[ 
https://issues.apache.org/jira/browse/SPARK-5480?page=com.atlassian.jira.plugin.system.issuetabpanels:comment-tabpanel&focusedCommentId=14324349#comment-14324349
 ] 

Stephane Maarek commented on SPARK-5480:
----------------------------------------

Hi Sean,

We have included the following code before and after the graph gets created:

    println(s"Vertices count ${vertices.count}")
    println(s"Edges count ${edges.count}")

    val defaultArticle = ("Missing", None, List.empty, None)

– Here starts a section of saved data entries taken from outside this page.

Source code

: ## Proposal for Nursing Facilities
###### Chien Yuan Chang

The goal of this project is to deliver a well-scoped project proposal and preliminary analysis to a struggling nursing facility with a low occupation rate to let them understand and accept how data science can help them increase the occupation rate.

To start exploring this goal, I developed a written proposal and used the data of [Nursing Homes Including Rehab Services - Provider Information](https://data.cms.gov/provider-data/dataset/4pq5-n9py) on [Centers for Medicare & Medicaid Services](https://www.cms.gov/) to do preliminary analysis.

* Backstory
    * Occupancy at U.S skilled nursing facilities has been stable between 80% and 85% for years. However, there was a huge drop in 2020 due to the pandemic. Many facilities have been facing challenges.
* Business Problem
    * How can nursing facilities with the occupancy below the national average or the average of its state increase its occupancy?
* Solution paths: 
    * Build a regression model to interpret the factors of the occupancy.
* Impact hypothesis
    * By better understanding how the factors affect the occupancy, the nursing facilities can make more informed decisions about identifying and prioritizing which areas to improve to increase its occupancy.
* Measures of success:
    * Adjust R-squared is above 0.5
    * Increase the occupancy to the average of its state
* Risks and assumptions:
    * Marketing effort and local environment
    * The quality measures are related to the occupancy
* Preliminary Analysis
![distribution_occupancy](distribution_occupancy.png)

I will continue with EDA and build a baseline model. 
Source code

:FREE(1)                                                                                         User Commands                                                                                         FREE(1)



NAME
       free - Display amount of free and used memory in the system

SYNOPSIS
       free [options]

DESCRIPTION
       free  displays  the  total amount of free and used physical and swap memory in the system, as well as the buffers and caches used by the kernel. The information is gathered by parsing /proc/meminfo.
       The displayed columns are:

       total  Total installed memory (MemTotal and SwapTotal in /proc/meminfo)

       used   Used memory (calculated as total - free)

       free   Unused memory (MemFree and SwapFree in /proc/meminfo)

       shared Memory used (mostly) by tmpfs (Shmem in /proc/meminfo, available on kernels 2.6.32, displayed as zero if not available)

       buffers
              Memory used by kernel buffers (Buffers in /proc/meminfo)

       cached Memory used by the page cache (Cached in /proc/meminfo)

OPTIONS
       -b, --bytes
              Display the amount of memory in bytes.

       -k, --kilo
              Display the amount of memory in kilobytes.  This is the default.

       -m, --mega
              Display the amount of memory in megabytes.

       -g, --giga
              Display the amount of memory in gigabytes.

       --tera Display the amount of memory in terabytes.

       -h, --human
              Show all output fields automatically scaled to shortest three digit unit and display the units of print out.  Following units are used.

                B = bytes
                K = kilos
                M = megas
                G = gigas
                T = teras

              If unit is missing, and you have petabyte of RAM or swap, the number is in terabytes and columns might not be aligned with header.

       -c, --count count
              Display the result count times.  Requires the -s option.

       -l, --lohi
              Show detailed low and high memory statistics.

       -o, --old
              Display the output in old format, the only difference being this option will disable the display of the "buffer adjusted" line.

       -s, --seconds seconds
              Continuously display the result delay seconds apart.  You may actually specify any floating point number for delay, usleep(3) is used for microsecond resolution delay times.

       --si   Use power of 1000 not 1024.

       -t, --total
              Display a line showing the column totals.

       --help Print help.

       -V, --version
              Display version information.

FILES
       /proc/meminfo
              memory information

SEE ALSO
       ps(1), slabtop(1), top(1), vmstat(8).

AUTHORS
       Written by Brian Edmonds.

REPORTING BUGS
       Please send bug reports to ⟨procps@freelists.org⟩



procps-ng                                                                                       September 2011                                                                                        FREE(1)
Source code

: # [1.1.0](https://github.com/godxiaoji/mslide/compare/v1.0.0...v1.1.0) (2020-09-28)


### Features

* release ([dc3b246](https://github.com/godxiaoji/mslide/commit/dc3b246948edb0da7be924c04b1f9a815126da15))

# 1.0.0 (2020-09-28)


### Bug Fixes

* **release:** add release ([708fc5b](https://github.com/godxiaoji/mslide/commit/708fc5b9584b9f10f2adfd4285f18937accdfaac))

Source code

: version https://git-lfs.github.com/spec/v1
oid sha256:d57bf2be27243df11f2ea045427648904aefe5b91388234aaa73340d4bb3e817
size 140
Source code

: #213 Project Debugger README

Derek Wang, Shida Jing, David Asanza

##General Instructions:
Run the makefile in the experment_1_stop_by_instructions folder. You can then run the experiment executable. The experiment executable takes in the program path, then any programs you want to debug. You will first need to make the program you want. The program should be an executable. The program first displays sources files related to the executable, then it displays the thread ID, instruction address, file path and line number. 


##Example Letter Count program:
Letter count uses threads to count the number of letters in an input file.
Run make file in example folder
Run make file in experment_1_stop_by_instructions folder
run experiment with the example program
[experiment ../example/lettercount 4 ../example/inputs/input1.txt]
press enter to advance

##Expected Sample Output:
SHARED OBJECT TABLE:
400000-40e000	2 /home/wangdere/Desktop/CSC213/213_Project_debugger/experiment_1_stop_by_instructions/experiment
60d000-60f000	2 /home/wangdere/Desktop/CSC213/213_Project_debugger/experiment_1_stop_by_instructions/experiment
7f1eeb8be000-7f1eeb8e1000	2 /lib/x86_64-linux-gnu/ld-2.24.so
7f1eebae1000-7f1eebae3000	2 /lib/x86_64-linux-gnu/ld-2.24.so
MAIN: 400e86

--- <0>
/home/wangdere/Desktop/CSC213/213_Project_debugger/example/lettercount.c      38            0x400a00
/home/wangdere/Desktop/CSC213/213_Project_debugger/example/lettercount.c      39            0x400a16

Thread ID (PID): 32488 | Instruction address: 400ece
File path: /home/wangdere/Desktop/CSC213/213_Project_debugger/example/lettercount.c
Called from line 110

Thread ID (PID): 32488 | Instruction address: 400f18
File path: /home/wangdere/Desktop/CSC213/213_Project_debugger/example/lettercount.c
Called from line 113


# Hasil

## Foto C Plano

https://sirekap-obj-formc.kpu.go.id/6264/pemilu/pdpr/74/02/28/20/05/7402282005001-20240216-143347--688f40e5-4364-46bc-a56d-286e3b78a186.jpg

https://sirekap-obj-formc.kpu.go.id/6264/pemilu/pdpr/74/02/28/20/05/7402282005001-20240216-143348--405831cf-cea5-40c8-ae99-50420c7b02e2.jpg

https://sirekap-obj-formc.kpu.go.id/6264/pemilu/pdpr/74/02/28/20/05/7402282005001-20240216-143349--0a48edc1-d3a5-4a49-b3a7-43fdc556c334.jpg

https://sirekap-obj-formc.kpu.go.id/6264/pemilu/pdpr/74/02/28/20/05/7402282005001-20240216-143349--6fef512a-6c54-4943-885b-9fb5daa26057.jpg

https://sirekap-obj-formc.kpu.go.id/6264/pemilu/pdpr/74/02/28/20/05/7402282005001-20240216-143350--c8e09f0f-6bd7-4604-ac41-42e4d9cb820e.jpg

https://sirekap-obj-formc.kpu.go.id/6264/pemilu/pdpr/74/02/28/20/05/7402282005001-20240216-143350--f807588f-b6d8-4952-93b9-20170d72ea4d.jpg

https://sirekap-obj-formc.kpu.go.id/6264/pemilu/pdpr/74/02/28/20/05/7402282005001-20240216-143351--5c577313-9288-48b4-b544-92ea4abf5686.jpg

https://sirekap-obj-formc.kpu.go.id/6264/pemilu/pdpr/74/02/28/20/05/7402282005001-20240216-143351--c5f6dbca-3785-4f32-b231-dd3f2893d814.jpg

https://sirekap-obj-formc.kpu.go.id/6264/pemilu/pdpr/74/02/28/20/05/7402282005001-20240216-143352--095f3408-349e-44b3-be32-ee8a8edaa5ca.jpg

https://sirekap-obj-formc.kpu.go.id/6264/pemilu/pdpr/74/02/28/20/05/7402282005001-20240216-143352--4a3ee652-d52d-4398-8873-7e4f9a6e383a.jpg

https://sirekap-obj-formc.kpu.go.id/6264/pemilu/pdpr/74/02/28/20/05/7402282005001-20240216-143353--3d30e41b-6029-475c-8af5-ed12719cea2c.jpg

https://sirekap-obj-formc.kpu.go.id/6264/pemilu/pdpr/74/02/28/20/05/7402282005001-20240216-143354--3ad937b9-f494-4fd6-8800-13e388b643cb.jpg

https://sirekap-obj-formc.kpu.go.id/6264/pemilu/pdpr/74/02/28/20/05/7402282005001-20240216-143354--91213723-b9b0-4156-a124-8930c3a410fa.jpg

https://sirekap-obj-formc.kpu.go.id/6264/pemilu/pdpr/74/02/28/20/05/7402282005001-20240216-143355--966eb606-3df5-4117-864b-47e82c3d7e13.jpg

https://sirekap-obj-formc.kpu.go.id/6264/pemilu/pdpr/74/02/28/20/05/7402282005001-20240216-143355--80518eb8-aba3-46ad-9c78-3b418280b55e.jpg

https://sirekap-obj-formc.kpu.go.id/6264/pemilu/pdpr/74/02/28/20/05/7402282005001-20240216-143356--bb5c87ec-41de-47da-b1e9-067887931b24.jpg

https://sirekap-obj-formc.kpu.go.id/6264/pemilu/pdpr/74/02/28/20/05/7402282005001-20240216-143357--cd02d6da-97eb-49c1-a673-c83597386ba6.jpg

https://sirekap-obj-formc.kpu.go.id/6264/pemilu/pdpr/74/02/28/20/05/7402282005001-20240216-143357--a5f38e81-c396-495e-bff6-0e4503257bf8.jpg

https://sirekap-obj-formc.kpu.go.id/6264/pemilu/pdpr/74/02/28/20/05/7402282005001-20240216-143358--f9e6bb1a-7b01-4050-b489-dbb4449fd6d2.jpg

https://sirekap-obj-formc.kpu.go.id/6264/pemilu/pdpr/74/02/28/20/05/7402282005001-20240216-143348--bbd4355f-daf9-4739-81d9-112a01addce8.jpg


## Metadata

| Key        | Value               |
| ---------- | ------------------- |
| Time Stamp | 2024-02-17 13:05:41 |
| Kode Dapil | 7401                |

    // create the graph, making sure we default to a defaultArticle when we 
have a missing relation (prevents nulls)
    val graph = Graph(vertices, edges, defaultArticle).cache

    println(s"After graph: Vertices count ${graph.vertices.count}")
    println(s"After graph: Edges count ${graph.edges.count}")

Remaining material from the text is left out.